A semantic lexicon for medical language processing.
Medical Records Systems, Computerized
Natural Language Processing
Unified Medical Language System
Construction of a resource that provides semantic information about words and phrases to facilitate the computer processing of medical narrative.
Lexemes (words and word phrases) in the Specialist Lexicon were matched against strings in the 1997 Metathesaurus of the Unified Medical Language System (UMLS) developed by the National Library of Medicine. This yielded a "semantic lexicon," in which each lexeme is associated with one or more syntactic types, each of which can have one or more semantic types. The semantic lexicon was then used to assign semantic types to lexemes occurring in a corpus of discharge summaries (603,306 sentences). Lexical items with multiple semantic types were examined to determine whether some of the types could be eliminated, on the basis of usage in discharge summaries. A concordance program was used to find contrasting contexts for each lexeme that would reflect different semantic senses. Based on this evidence, semantic preference rules were developed to reduce the number of lexemes with multiple semantic types.
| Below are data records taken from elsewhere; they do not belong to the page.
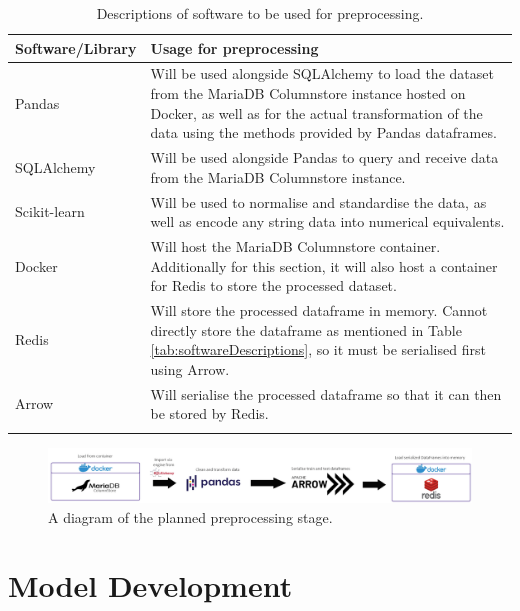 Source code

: \documentclass[12pt]{report}
\begin{document}
\begin{longtable}{ |p{}| p{}|}
    \hline
    \cellcolor{blue!25}Software/Library & \cellcolor{blue!25}Usage for preprocessing\\
    \hline
    Pandas & 
    Will be used alongside SQLAlchemy to load the dataset from the MariaDB Columnstore instance hosted on Docker, 
    as well as for the actual transformation of the data using the methods provided by Pandas dataframes.\\
    \hline
    SQLAlchemy & 
    Will be used alongside Pandas to query and receive data from the MariaDB Columnstore instance.\\
    \hline
    Scikit-learn & 
    Will be used to normalise and standardise the data, as well as encode any string data into numerical 
    equivalents.\\
    \hline
    Docker &
    Will host the MariaDB Columnstore container. Additionally for this section, it will also host a 
    container for Redis to store the processed dataset.\\
    \hline
    Redis &
    Will store the processed dataframe in memory. Cannot directly store the dataframe as mentioned in 
    Table \ref{tab:softwareDescriptions}, so it must be serialised first using Arrow.\\
    \hline
    Arrow & 
    Will serialise the processed dataframe so that it can then be stored by Redis.\\
    \hline
\caption{Descriptions of software to be used for preprocessing.}\label{tab:PreprocessingSoftware}
\end{longtable}

\begin{figure}[H]
    \centering
    \includegraphics[width=.9\linewidth]{diagrams/Preprocessing.png}
    \caption{A diagram of the planned preprocessing stage.}
    \label{fig:PreprocessingDiagram}
\end{figure}



\section{Model Development}\label{sec:Development}
\end{document}
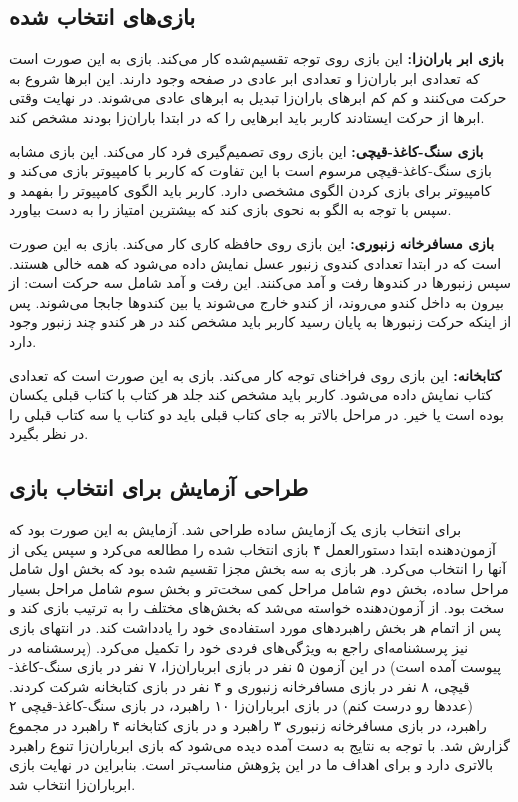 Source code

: \documentclass[twoside, a4paper,11pt]{book}
\numberwithin{equation}{chapter}
\numberwithin{table}{chapter}
\numberwithin{figure}{chapter}
\numberwithin{equation}{chapter}
\begin{document}
\subsection{بازی‌های انتخاب شده}
\textbf{بازی ابر باران‌زا:} این بازی روی توجه تقسیم‌شده کار می‌کند. بازی به این صورت است که تعدادی ابر باران‌زا و تعدادی ابر عادی در صفحه وجود دارند. این ابرها شروع به حرکت می‌کنند و کم کم ابرهای باران‌زا تبدیل به ابرهای عادی می‌شوند. در نهایت وقتی ابرها از حرکت ایستادند کاربر باید ابرهایی را که در ابتدا باران‌زا بودند مشخص کند.

\textbf{بازی سنگ-کاغذ-قیچی:} این بازی روی تصمیم‌گیری فرد کار می‌کند. این بازی مشابه بازی سنگ-کاغذ-قیچی مرسوم است با این تفاوت که کاربر با کامپیوتر بازی می‌کند و کامپیوتر برای بازی کردن الگوی مشخصی دارد. کاربر باید الگوی کامپیوتر را بفهمد و سپس با توجه به الگو به نحوی بازی کند که بیشترین امتیاز را به دست بیاورد.

\textbf{بازی مسافرخانه زنبوری:} این بازی روی حافظه کاری کار می‌کند. بازی به این صورت است که در ابتدا تعدادی کندوی زنبور عسل نمایش داده می‌شود که همه خالی هستند. سپس زنبورها در کندوها رفت و آمد می‌کنند. این رفت و آمد شامل سه حرکت است: از بیرون به داخل کندو می‌روند، از کندو خارج می‌شوند یا بین کندوها جابجا می‌شوند. پس از اینکه حرکت زنبورها به پایان رسید کاربر باید مشخص کند در هر کندو چند زنبور وجود دارد.

\textbf{کتابخانه:} این بازی روی فراخنای توجه کار می‌کند. بازی به این صورت است که تعدادی کتاب نمایش داده می‌شود. کاربر باید مشخص کند جلد هر کتاب با کتاب قبلی یکسان بوده است یا خیر. در مراحل بالاتر به جای کتاب قبلی باید دو کتاب یا سه کتاب قبلی را در نظر بگیرد.

\subsection{طراحی آزمایش برای انتخاب بازی}
برای انتخاب بازی یک آزمایش ساده طراحی شد. آزمایش به این صورت بود که آزمون‌دهنده ابتدا دستورالعمل ۴ بازی انتخاب شده را مطالعه می‌کرد و سپس یکی از آنها را انتخاب می‌کرد. هر بازی به سه بخش مجزا تقسیم شده بود که بخش اول شامل مراحل ساده، بخش دوم شامل مراحل کمی سخت‌تر و بخش سوم شامل مراحل بسیار سخت بود. از آزمون‌دهنده خواسته می‌شد که بخش‌های مختلف را به ترتیب بازی کند و پس از اتمام هر بخش راهبرد‌های مورد استفاده‌ی خود را یادداشت کند. در انتهای بازی نیز پرسشنامه‌ای راجع به ویژگی‌های فردی خود را تکمیل می‌کرد. (پرسشنامه در پیوست آمده است)
در این آزمون ۵ نفر در بازی ابرباران‌زا، ۷ نفر در بازی سنگ-کاغذ-قیچی، ۸ نفر در بازی مسافرخانه زنبوری و ۴ نفر در بازی کتابخانه شرکت کردند. (عددها رو درست کنم) در بازی ابرباران‌زا ۱۰ راهبرد، در بازی سنگ-کاغذ-قیچی ۲ راهبرد، در بازی مسافرخانه زنبوری ۳ راهبرد و در بازی کتابخانه ۴ راهبرد در مجموع گزارش شد. با توجه به نتایج به دست آمده دیده می‌شود که بازی ابرباران‌زا تنوع راهبرد بالاتری دارد و برای اهداف ما در این پژوهش مناسب‌تر است. بنابراین در نهایت بازی ابرباران‌زا انتخاب شد.
\end{document}
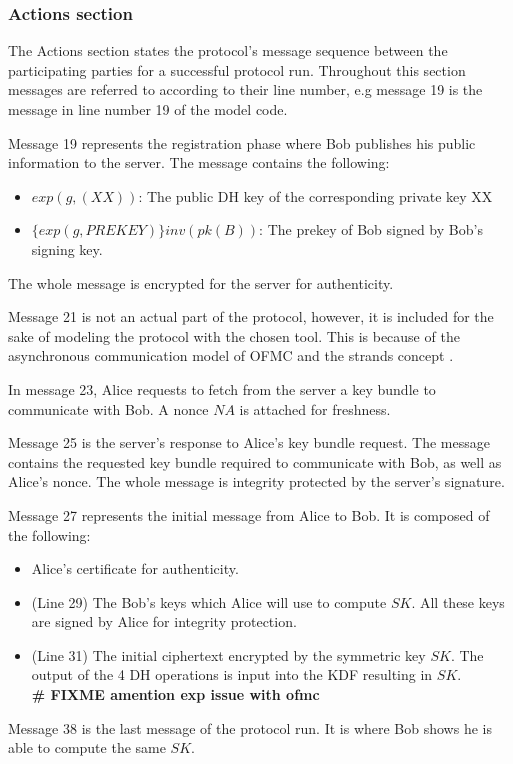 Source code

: \subsubsection{Actions section}
The Actions section states the protocol's message sequence between the participating parties for a successful protocol run. Throughout this section messages are referred to according to their line number, e.g message 19 is the message in line number 19 of the model code.
\par
Message 19 represents the registration phase where Bob publishes his public information to the server. The message contains the following:
\begin{itemize}
	\item $exp(g,(XX))$: The public DH key of the corresponding private key XX
	\item $\{exp(g,PREKEY)\}inv(pk(B))$: The prekey of Bob signed by Bob's signing key.
\end{itemize}
The whole message is encrypted for the server for authenticity.
\par
Message 21 is not an actual part of the protocol, however, it is included for the sake of modeling the protocol with the chosen tool. This is because of the asynchronous communication model of OFMC and the strands concept \cite{ofmcTut}.
\par 
In message 23, Alice requests to fetch from the server a key bundle to communicate with Bob. A nonce $NA$ is attached for freshness.
\par
Message 25 is the server's response to Alice's key bundle request. The message contains the requested key bundle required to communicate with Bob, as well as Alice's nonce. The whole message is integrity protected by the server's signature.
\par
Message 27 represents the initial message from Alice to Bob. It is composed of the following:
\begin{itemize}
	\item Alice's certificate for authenticity.
	\item (Line 29) The Bob's keys which Alice will use to compute $SK$. All these keys are signed by Alice for integrity protection.
	\item (Line 31) The initial ciphertext encrypted by the symmetric key $SK$. The output of the 4 DH operations is input into the KDF resulting in $SK$. \\\textbf{\LARGE \# FIXME amention exp issue with ofmc}
\end{itemize}
\par
Message 38 is the last message of the protocol run. It is where Bob shows he is able to compute the same $SK$. 
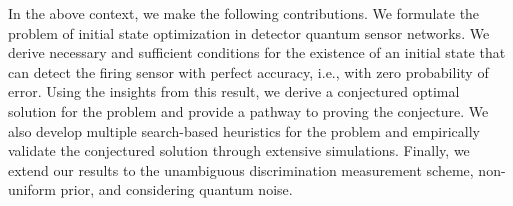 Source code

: In the above context, we make the following contributions. 
We formulate the problem of initial state optimization in detector quantum sensor networks. 
We derive necessary and sufficient conditions for the existence of an initial state that can detect the firing sensor with perfect accuracy, i.e., with zero probability of error.
Using the insights from this result, we derive a conjectured optimal solution for the problem and provide a pathway to proving the conjecture. 
We also develop multiple search-based heuristics for the problem and  
empirically validate the conjectured solution 
through extensive simulations. 
Finally, we extend our results to the unambiguous discrimination measurement scheme, non-uniform prior, and considering quantum noise.


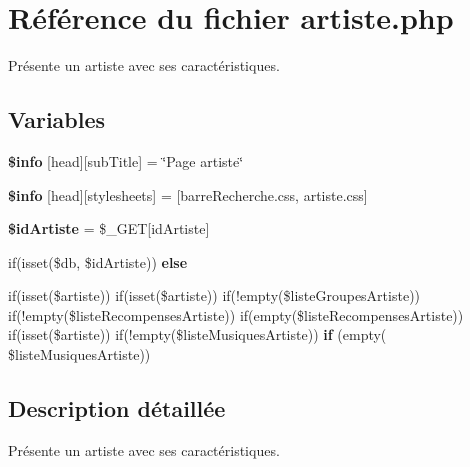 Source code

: \hypertarget{artiste_8php}{}\section{Référence du fichier artiste.\+php}
\label{artiste_8php}


Présente un artiste avec ses caractéristiques.  


\subsection*{Variables}
\begin{DoxyCompactItemize}
\item 
\mbox{\label{artiste_8php_a024f87f9bf4f3b33710e2e7ff8f60823}} 
{\bfseries \$info} \mbox{[}\textquotesingle{}head\textquotesingle{}\mbox{]}\mbox{[}\textquotesingle{}sub\+Title\textquotesingle{}\mbox{]} = \char`\"{}Page artiste\char`\"{}
\item 
\mbox{\label{artiste_8php_af6044c8bf78ebc8c58057e14d7738bbd}} 
{\bfseries \$info} \mbox{[}\textquotesingle{}head\textquotesingle{}\mbox{]}\mbox{[}\textquotesingle{}stylesheets\textquotesingle{}\mbox{]} = \mbox{[}\textquotesingle{}barre\+Recherche.\+css\textquotesingle{}, \textquotesingle{}artiste.\+css\textquotesingle{}\mbox{]}
\item 
\mbox{\label{artiste_8php_abe35e27f89d2c435a82aff453bdbcdaf}} 
{\bfseries \$id\+Artiste} = \$\+\_\+\+G\+ET\mbox{[}\textquotesingle{}id\+Artiste\textquotesingle{}\mbox{]}
\item 
if(isset(\$db, \$id\+Artiste)) {\bfseries else}
\item 
\mbox{\label{artiste_8php_ac454ad55ea95a2426c052c0a5ef7ccaf}} 
if(isset(\$artiste)) if(isset(\$artiste)) if(!empty(\$liste\+Groupes\+Artiste)) if(!empty(\$liste\+Recompenses\+Artiste)) if(empty(\$liste\+Recompenses\+Artiste)) if(isset(\$artiste)) if(!empty(\$liste\+Musiques\+Artiste)) {\bfseries if} (empty( \$liste\+Musiques\+Artiste))
\end{DoxyCompactItemize}


\subsection{Description détaillée}
Présente un artiste avec ses caractéristiques.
Matching the Specialist Lexicon against the Metathesaurus produced a semantic lexicon with 75,711 lexical forms, 22,805 (30.1 percent) of which had two or more semantic types. Matching the Specialist Lexicon against one year's worth of discharge summaries identified 27,633 distinct lexical forms, 13,322 of which had at least one semantic type. This suggests that the Specialist Lexicon has about 79 percent coverage for syntactic information and 38 percent coverage for semantic information for discharge summaries. Of those lexemes in the corpus that had semantic types, 3,474 (12.6 percent) had two or more types. When semantic preference rules were applied to the semantic lexicon, the number of entries with multiple semantic types was reduced to 423 (1.5 percent). In the discharge summaries, occurrences of lexemes with multiple semantic types were reduced from 9.41 to 1.46 percent.
Automatic methods can be used to construct a semantic lexicon from existing UMLS sources. This semantic information can aid natural language processing programs that analyze medical narrative, provided that lexemes with multiple semantic types are kept to a minimum. Semantic preference rules can be used to select semantic types that are appropriate to clinical reports. Further work is needed to increase the coverage of the semantic lexicon and to exploit contextual information when selecting semantic senses.